Image Details
Caption: Fig. 7.
Astrometric inclination distribution for close companions (﹩d< 50﹩ pc) with a minimum mass larger than ﹩80M_{\mathrm{J}\,}﹩ (Doppler stellar candidates; top) and between ﹩13M_{\mathrm{J}\,}﹩ and ﹩80M_{\mathrm{J}\,}﹩ (Doppler brown dwarf candidates; bottom). There are 24 companions with astrometric solutions and a minimum mass in the stellar regime and six with a minimum mass in the brown dwarf regime. The inclination distribution is approximately random for companions with a minimum mass in the stellar regime whereas it is biased toward low inclinations for companions in the brown dwarf regime. All six astrometric determinations of ﹩\mathrm{sin}\,i﹩ for brown dwarf candidates put their true mass in the stellar regime.
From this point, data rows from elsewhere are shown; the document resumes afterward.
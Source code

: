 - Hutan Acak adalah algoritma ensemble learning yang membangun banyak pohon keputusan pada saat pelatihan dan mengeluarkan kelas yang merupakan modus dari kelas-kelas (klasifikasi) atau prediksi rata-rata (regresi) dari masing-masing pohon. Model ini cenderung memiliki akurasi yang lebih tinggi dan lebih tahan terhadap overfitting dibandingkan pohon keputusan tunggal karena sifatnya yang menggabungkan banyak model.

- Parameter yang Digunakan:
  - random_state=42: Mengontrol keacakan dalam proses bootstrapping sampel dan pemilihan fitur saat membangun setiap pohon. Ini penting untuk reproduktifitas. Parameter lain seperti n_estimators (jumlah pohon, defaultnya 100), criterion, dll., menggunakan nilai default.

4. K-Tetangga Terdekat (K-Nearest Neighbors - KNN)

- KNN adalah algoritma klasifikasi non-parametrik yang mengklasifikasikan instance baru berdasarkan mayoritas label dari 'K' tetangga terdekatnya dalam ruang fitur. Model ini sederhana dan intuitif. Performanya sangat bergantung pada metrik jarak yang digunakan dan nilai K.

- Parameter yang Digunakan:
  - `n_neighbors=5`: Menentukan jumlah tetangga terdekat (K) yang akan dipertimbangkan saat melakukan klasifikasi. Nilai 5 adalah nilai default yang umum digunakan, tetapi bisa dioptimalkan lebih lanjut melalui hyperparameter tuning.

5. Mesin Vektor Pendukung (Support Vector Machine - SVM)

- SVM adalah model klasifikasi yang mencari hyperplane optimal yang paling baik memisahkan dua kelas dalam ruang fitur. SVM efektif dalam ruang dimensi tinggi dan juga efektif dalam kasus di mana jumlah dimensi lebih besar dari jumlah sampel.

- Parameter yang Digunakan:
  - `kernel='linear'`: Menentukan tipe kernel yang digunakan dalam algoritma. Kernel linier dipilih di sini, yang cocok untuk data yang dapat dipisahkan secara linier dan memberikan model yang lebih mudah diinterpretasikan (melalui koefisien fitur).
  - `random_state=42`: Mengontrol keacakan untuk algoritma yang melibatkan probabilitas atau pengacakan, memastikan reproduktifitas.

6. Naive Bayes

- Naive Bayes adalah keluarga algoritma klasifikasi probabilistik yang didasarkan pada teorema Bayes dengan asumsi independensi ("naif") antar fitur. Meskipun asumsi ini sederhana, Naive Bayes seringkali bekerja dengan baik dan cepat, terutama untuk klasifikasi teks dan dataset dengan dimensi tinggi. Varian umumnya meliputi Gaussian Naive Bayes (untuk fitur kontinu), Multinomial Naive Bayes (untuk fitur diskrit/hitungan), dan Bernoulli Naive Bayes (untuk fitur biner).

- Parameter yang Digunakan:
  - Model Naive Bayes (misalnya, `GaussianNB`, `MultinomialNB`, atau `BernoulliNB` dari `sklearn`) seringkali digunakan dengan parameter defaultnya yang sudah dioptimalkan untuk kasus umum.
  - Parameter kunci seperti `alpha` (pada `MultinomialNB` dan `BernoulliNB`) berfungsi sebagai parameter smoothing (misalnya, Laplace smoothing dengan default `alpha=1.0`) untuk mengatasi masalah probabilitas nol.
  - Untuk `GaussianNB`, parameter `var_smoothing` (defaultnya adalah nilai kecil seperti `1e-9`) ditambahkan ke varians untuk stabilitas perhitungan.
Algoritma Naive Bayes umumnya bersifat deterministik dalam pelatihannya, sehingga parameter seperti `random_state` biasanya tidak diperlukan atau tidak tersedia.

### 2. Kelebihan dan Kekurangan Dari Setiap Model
Also shown is the distribution of the maximum values of ﹩\mathrm{sin}\,i﹩ that would place the true masses of the remaining 10 brown dwarf candidates without astrometric or visual solutions in the stellar regime. A distribution less biased than the observed ﹩\mathrm{sin}\,i﹩ distribution would be required. This strongly suggests that the 10 candidates without astrometric or visual solutions will also have masses in the stellar regime. Therefore, astrometric corrections leave us with no solid candidates with masses in the brown dwarf region. Two weak brown dwarf candidates are worth mentioning. HD 114762 has a minimum mass below ﹩13M_{\mathrm{J}\,}﹩. However, to convert minimum mass to mass, we have assumed random inclinations and have used ﹩\left< \mathrm{sin}\,i\right>\approx 0.785﹩. This conversion puts the estimated mass of HD 114762 in the brown dwarf regime (﹩M\gtrsim 13M_{\mathrm{J}\,}﹩). In Fig. 5, this is the only companion lying in the brown dwarf regime. Another weak brown dwarf candidate is the only candidate that requires a ﹩\mathrm{sin}\,i< 0.2﹩ to place its mass in the stellar regime.